#### REQUIRED ACTION
Write out the entries below exactly, starting at the first line and stopping after the line that contains "dokumentu indeksu** na"; skip all pictures.

#### SUPPLIED INFORMATION
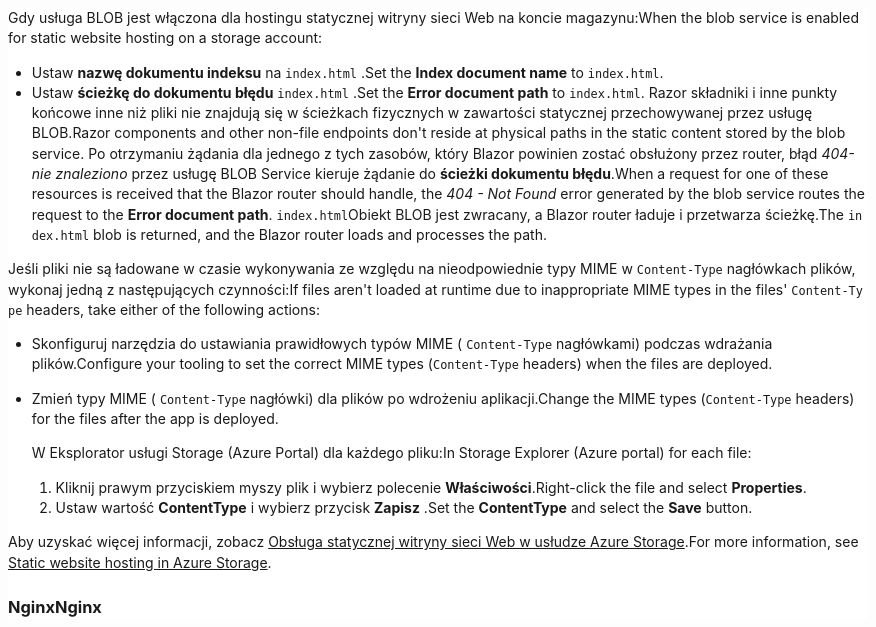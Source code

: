 <span data-ttu-id="5ca9d-291">Gdy usługa BLOB jest włączona dla hostingu statycznej witryny sieci Web na koncie magazynu:</span><span class="sxs-lookup"><span data-stu-id="5ca9d-291">When the blob service is enabled for static website hosting on a storage account:</span></span>

* <span data-ttu-id="5ca9d-292">Ustaw **nazwę dokumentu indeksu** na `index.html` .</span><span class="sxs-lookup"><span data-stu-id="5ca9d-292">Set the **Index document name** to `index.html`.</span></span>
* <span data-ttu-id="5ca9d-293">Ustaw **ścieżkę do dokumentu błędu** `index.html` .</span><span class="sxs-lookup"><span data-stu-id="5ca9d-293">Set the **Error document path** to `index.html`.</span></span> <span data-ttu-id="5ca9d-294">Razor składniki i inne punkty końcowe inne niż pliki nie znajdują się w ścieżkach fizycznych w zawartości statycznej przechowywanej przez usługę BLOB.</span><span class="sxs-lookup"><span data-stu-id="5ca9d-294">Razor components and other non-file endpoints don't reside at physical paths in the static content stored by the blob service.</span></span> <span data-ttu-id="5ca9d-295">Po otrzymaniu żądania dla jednego z tych zasobów, który Blazor powinien zostać obsłużony przez router, błąd *404-nie znaleziono* przez usługę BLOB Service kieruje żądanie do **ścieżki dokumentu błędu**.</span><span class="sxs-lookup"><span data-stu-id="5ca9d-295">When a request for one of these resources is received that the Blazor router should handle, the *404 - Not Found* error generated by the blob service routes the request to the **Error document path**.</span></span> <span data-ttu-id="5ca9d-296">`index.html`Obiekt BLOB jest zwracany, a Blazor router ładuje i przetwarza ścieżkę.</span><span class="sxs-lookup"><span data-stu-id="5ca9d-296">The `index.html` blob is returned, and the Blazor router loads and processes the path.</span></span>

<span data-ttu-id="5ca9d-297">Jeśli pliki nie są ładowane w czasie wykonywania ze względu na nieodpowiednie typy MIME w `Content-Type` nagłówkach plików, wykonaj jedną z następujących czynności:</span><span class="sxs-lookup"><span data-stu-id="5ca9d-297">If files aren't loaded at runtime due to inappropriate MIME types in the files' `Content-Type` headers, take either of the following actions:</span></span>

* <span data-ttu-id="5ca9d-298">Skonfiguruj narzędzia do ustawiania prawidłowych typów MIME ( `Content-Type` nagłówkami) podczas wdrażania plików.</span><span class="sxs-lookup"><span data-stu-id="5ca9d-298">Configure your tooling to set the correct MIME types (`Content-Type` headers) when the files are deployed.</span></span>
* <span data-ttu-id="5ca9d-299">Zmień typy MIME ( `Content-Type` nagłówki) dla plików po wdrożeniu aplikacji.</span><span class="sxs-lookup"><span data-stu-id="5ca9d-299">Change the MIME types (`Content-Type` headers) for the files after the app is deployed.</span></span>

  <span data-ttu-id="5ca9d-300">W Eksplorator usługi Storage (Azure Portal) dla każdego pliku:</span><span class="sxs-lookup"><span data-stu-id="5ca9d-300">In Storage Explorer (Azure portal) for each file:</span></span>
  
  1. <span data-ttu-id="5ca9d-301">Kliknij prawym przyciskiem myszy plik i wybierz polecenie **Właściwości**.</span><span class="sxs-lookup"><span data-stu-id="5ca9d-301">Right-click the file and select **Properties**.</span></span>
  1. <span data-ttu-id="5ca9d-302">Ustaw wartość **ContentType** i wybierz przycisk **Zapisz** .</span><span class="sxs-lookup"><span data-stu-id="5ca9d-302">Set the **ContentType** and select the **Save** button.</span></span>

<span data-ttu-id="5ca9d-303">Aby uzyskać więcej informacji, zobacz [Obsługa statycznej witryny sieci Web w usłudze Azure Storage](/azure/storage/blobs/storage-blob-static-website).</span><span class="sxs-lookup"><span data-stu-id="5ca9d-303">For more information, see [Static website hosting in Azure Storage](/azure/storage/blobs/storage-blob-static-website).</span></span>

### <a name="nginx"></a><span data-ttu-id="5ca9d-304">Nginx</span><span class="sxs-lookup"><span data-stu-id="5ca9d-304">Nginx</span></span>
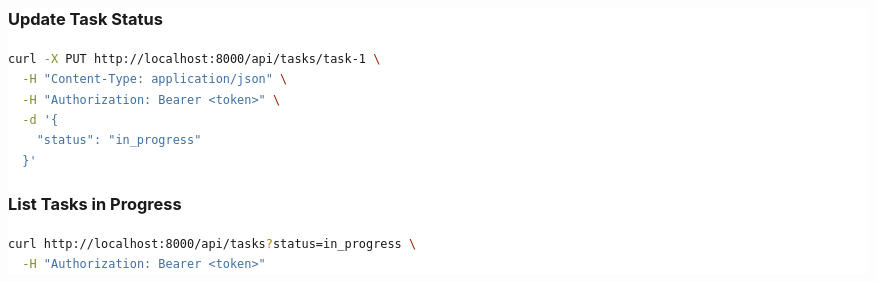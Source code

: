 ### Update Task Status

```bash
curl -X PUT http://localhost:8000/api/tasks/task-1 \
  -H "Content-Type: application/json" \
  -H "Authorization: Bearer <token>" \
  -d '{
    "status": "in_progress"
  }'
```

### List Tasks in Progress

```bash
curl http://localhost:8000/api/tasks?status=in_progress \
  -H "Authorization: Bearer <token>"
``` 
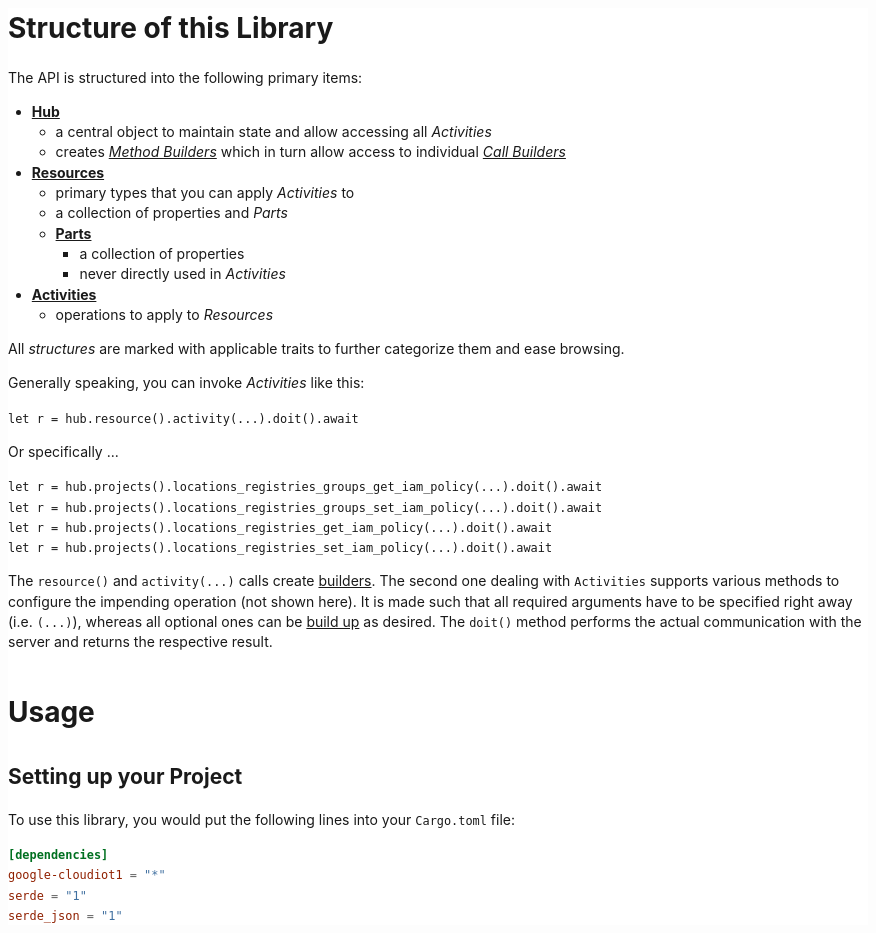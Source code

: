
# Structure of this Library

The API is structured into the following primary items:

* **[Hub](https://docs.rs/google-cloudiot1/7.0.0+0/google_cloudiot1/CloudIot)**
    * a central object to maintain state and allow accessing all *Activities*
    * creates [*Method Builders*](https://docs.rs/google-cloudiot1/7.0.0+0/google_cloudiot1/common::MethodsBuilder) which in turn
      allow access to individual [*Call Builders*](https://docs.rs/google-cloudiot1/7.0.0+0/google_cloudiot1/common::CallBuilder)
* **[Resources](https://docs.rs/google-cloudiot1/7.0.0+0/google_cloudiot1/common::Resource)**
    * primary types that you can apply *Activities* to
    * a collection of properties and *Parts*
    * **[Parts](https://docs.rs/google-cloudiot1/7.0.0+0/google_cloudiot1/common::Part)**
        * a collection of properties
        * never directly used in *Activities*
* **[Activities](https://docs.rs/google-cloudiot1/7.0.0+0/google_cloudiot1/common::CallBuilder)**
    * operations to apply to *Resources*

All *structures* are marked with applicable traits to further categorize them and ease browsing.

Generally speaking, you can invoke *Activities* like this:

```Rust,ignore
let r = hub.resource().activity(...).doit().await
```

Or specifically ...

```ignore
let r = hub.projects().locations_registries_groups_get_iam_policy(...).doit().await
let r = hub.projects().locations_registries_groups_set_iam_policy(...).doit().await
let r = hub.projects().locations_registries_get_iam_policy(...).doit().await
let r = hub.projects().locations_registries_set_iam_policy(...).doit().await
```

The `resource()` and `activity(...)` calls create [builders][builder-pattern]. The second one dealing with `Activities`
supports various methods to configure the impending operation (not shown here). It is made such that all required arguments have to be
specified right away (i.e. `(...)`), whereas all optional ones can be [build up][builder-pattern] as desired.
The `doit()` method performs the actual communication with the server and returns the respective result.

# Usage

## Setting up your Project

To use this library, you would put the following lines into your `Cargo.toml` file:

```toml
[dependencies]
google-cloudiot1 = "*"
serde = "1"
serde_json = "1"
```


[wiki-pod]: http://en.wikipedia.org/wiki/Plain_old_data_structure
[builder-pattern]: http://en.wikipedia.org/wiki/Builder_pattern
[google-go-api]: https://github.com/google/google-api-go-client
[repo-license]: https://github.com/Byron/google-apis-rsblob/main/LICENSE.md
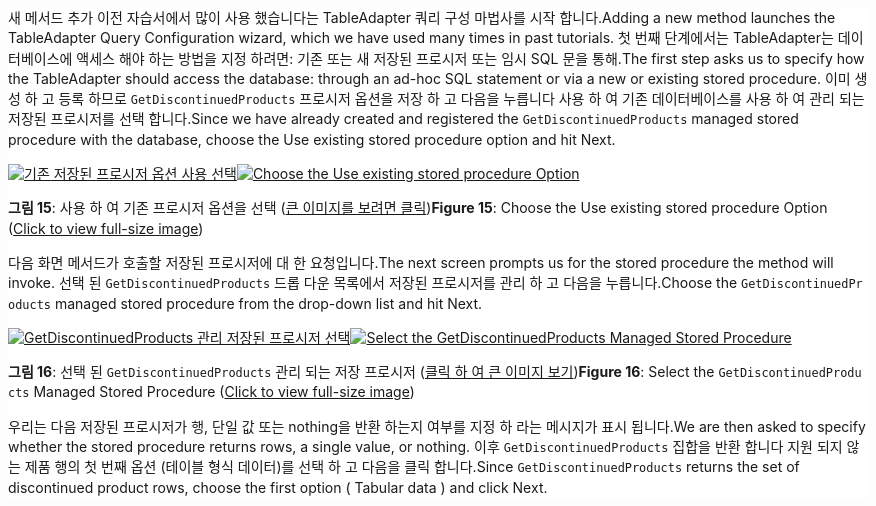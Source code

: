 
<span data-ttu-id="530f5-317">새 메서드 추가 이전 자습서에서 많이 사용 했습니다는 TableAdapter 쿼리 구성 마법사를 시작 합니다.</span><span class="sxs-lookup"><span data-stu-id="530f5-317">Adding a new method launches the TableAdapter Query Configuration wizard, which we have used many times in past tutorials.</span></span> <span data-ttu-id="530f5-318">첫 번째 단계에서는 TableAdapter는 데이터베이스에 액세스 해야 하는 방법을 지정 하려면: 기존 또는 새 저장된 프로시저 또는 임시 SQL 문을 통해.</span><span class="sxs-lookup"><span data-stu-id="530f5-318">The first step asks us to specify how the TableAdapter should access the database: through an ad-hoc SQL statement or via a new or existing stored procedure.</span></span> <span data-ttu-id="530f5-319">이미 생성 하 고 등록 하므로 `GetDiscontinuedProducts` 프로시저 옵션을 저장 하 고 다음을 누릅니다 사용 하 여 기존 데이터베이스를 사용 하 여 관리 되는 저장된 프로시저를 선택 합니다.</span><span class="sxs-lookup"><span data-stu-id="530f5-319">Since we have already created and registered the `GetDiscontinuedProducts` managed stored procedure with the database, choose the Use existing stored procedure option and hit Next.</span></span>


<span data-ttu-id="530f5-320">[![기존 저장된 프로시저 옵션 사용 선택](creating-stored-procedures-and-user-defined-functions-with-managed-code-cs/_static/image30.png)](creating-stored-procedures-and-user-defined-functions-with-managed-code-cs/_static/image29.png)</span><span class="sxs-lookup"><span data-stu-id="530f5-320">[![Choose the Use existing stored procedure Option](creating-stored-procedures-and-user-defined-functions-with-managed-code-cs/_static/image30.png)](creating-stored-procedures-and-user-defined-functions-with-managed-code-cs/_static/image29.png)</span></span>

<span data-ttu-id="530f5-321">**그림 15**: 사용 하 여 기존 프로시저 옵션을 선택 ([큰 이미지를 보려면 클릭](creating-stored-procedures-and-user-defined-functions-with-managed-code-cs/_static/image31.png))</span><span class="sxs-lookup"><span data-stu-id="530f5-321">**Figure 15**: Choose the Use existing stored procedure Option ([Click to view full-size image](creating-stored-procedures-and-user-defined-functions-with-managed-code-cs/_static/image31.png))</span></span>


<span data-ttu-id="530f5-322">다음 화면 메서드가 호출할 저장된 프로시저에 대 한 요청입니다.</span><span class="sxs-lookup"><span data-stu-id="530f5-322">The next screen prompts us for the stored procedure the method will invoke.</span></span> <span data-ttu-id="530f5-323">선택 된 `GetDiscontinuedProducts` 드롭 다운 목록에서 저장된 프로시저를 관리 하 고 다음을 누릅니다.</span><span class="sxs-lookup"><span data-stu-id="530f5-323">Choose the `GetDiscontinuedProducts` managed stored procedure from the drop-down list and hit Next.</span></span>


<span data-ttu-id="530f5-324">[![GetDiscontinuedProducts 관리 저장된 프로시저 선택](creating-stored-procedures-and-user-defined-functions-with-managed-code-cs/_static/image33.png)](creating-stored-procedures-and-user-defined-functions-with-managed-code-cs/_static/image32.png)</span><span class="sxs-lookup"><span data-stu-id="530f5-324">[![Select the GetDiscontinuedProducts Managed Stored Procedure](creating-stored-procedures-and-user-defined-functions-with-managed-code-cs/_static/image33.png)](creating-stored-procedures-and-user-defined-functions-with-managed-code-cs/_static/image32.png)</span></span>

<span data-ttu-id="530f5-325">**그림 16**: 선택 된 `GetDiscontinuedProducts` 관리 되는 저장 프로시저 ([클릭 하 여 큰 이미지 보기](creating-stored-procedures-and-user-defined-functions-with-managed-code-cs/_static/image34.png))</span><span class="sxs-lookup"><span data-stu-id="530f5-325">**Figure 16**: Select the `GetDiscontinuedProducts` Managed Stored Procedure ([Click to view full-size image](creating-stored-procedures-and-user-defined-functions-with-managed-code-cs/_static/image34.png))</span></span>


<span data-ttu-id="530f5-326">우리는 다음 저장된 프로시저가 행, 단일 값 또는 nothing을 반환 하는지 여부를 지정 하 라는 메시지가 표시 됩니다.</span><span class="sxs-lookup"><span data-stu-id="530f5-326">We are then asked to specify whether the stored procedure returns rows, a single value, or nothing.</span></span> <span data-ttu-id="530f5-327">이후 `GetDiscontinuedProducts` 집합을 반환 합니다 지원 되지 않는 제품 행의 첫 번째 옵션 (테이블 형식 데이터)를 선택 하 고 다음을 클릭 합니다.</span><span class="sxs-lookup"><span data-stu-id="530f5-327">Since `GetDiscontinuedProducts` returns the set of discontinued product rows, choose the first option ( Tabular data ) and click Next.</span></span>
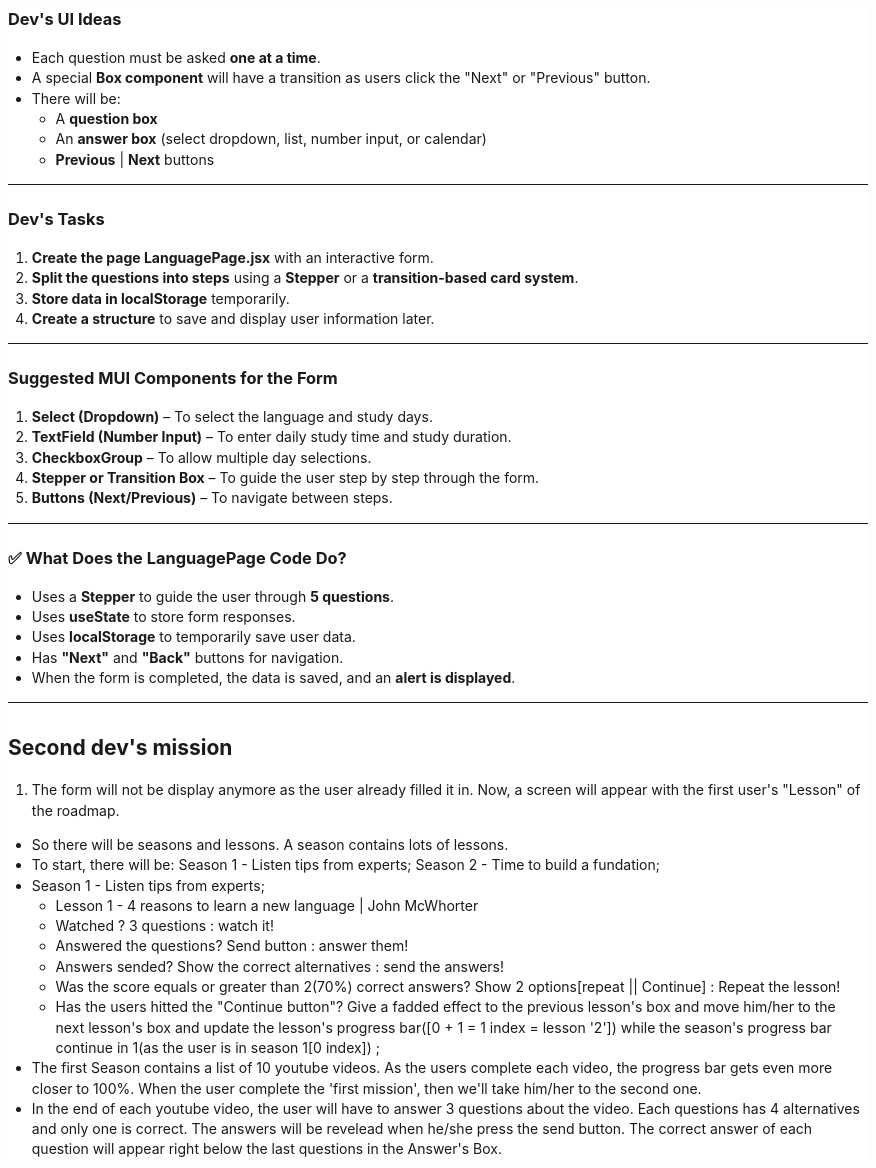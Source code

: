 ### Dev's UI Ideas  
- Each question must be asked **one at a time**.  
- A special **Box component** will have a transition as users click the "Next" or "Previous" button.  
- There will be:  
  - A **question box**  
  - An **answer box** (select dropdown, list, number input, or calendar)  
  - **Previous** | **Next** buttons  

---

### Dev's Tasks  
1. **Create the page LanguagePage.jsx** with an interactive form.  
2. **Split the questions into steps** using a **Stepper** or a **transition-based card system**.  
3. **Store data in localStorage** temporarily.  
4. **Create a structure** to save and display user information later.  

---

### Suggested MUI Components for the Form  
1. **Select (Dropdown)** – To select the language and study days.  
2. **TextField (Number Input)** – To enter daily study time and study duration.  
3. **CheckboxGroup** – To allow multiple day selections.  
4. **Stepper or Transition Box** – To guide the user step by step through the form.  
5. **Buttons (Next/Previous)** – To navigate between steps.  

---

### ✅ What Does the LanguagePage Code Do?  
- Uses a **Stepper** to guide the user through **5 questions**.  
- Uses **useState** to store form responses.  
- Uses **localStorage** to temporarily save user data.  
- Has **"Next"** and **"Back"** buttons for navigation.  
- When the form is completed, the data is saved, and an **alert is displayed**.  

---

## Second dev's mission
1. The form will not be display anymore as the user already filled it in. Now, a screen will appear 
with the first user's "Lesson" of the roadmap. 

- So there will be seasons and lessons. A season contains lots of lessons. 
- To start, there will be: Season 1 - Listen tips from experts; Season 2 - Time to build a fundation;
- Season 1 - Listen tips from experts; 
   - Lesson 1 - 4 reasons to learn a new language | John McWhorter
   - Watched ? 3 questions : watch it!
   - Answered the questions? Send button : answer them!
   - Answers sended? Show the correct alternatives : send the answers!
   - Was the score equals or greater than 2(70%) correct answers? Show 2 options[repeat || Continue] : Repeat the lesson!
   - Has the users hitted the "Continue button"? Give a fadded effect to the previous lesson's box and move him/her to the next lesson's box and update the lesson's progress bar([0 + 1 = 1 index = lesson '2']) while the season's progress bar continue in 1(as the user is in season 1[0 index])
   ;
- The first Season contains a list of 10 youtube videos. As the users complete each video, the progress bar gets even more closer to 100%. When the user complete the 'first mission', then we'll take him/her to the second one. 
- In the end of each youtube video, the user will have to answer 3 questions about the video. Each questions has 4 alternatives and only one is correct. The answers will be revelead when he/she press the send button. The correct answer of each question will appear right below the last questions in the Answer's Box.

#### RESPONSE
Source code

: <span data-ttu-id="5ca9d-291">Gdy usługa BLOB jest włączona dla hostingu statycznej witryny sieci Web na koncie magazynu:</span><span class="sxs-lookup"><span data-stu-id="5ca9d-291">When the blob service is enabled for static website hosting on a storage account:</span></span>

* <span data-ttu-id="5ca9d-292">Ustaw **nazwę dokumentu indeksu** na `index.html` .</span><span class="sxs-lookup"><span data-stu-id="5ca9d-292">Set the **Index document name** to `index.html`.</span></span>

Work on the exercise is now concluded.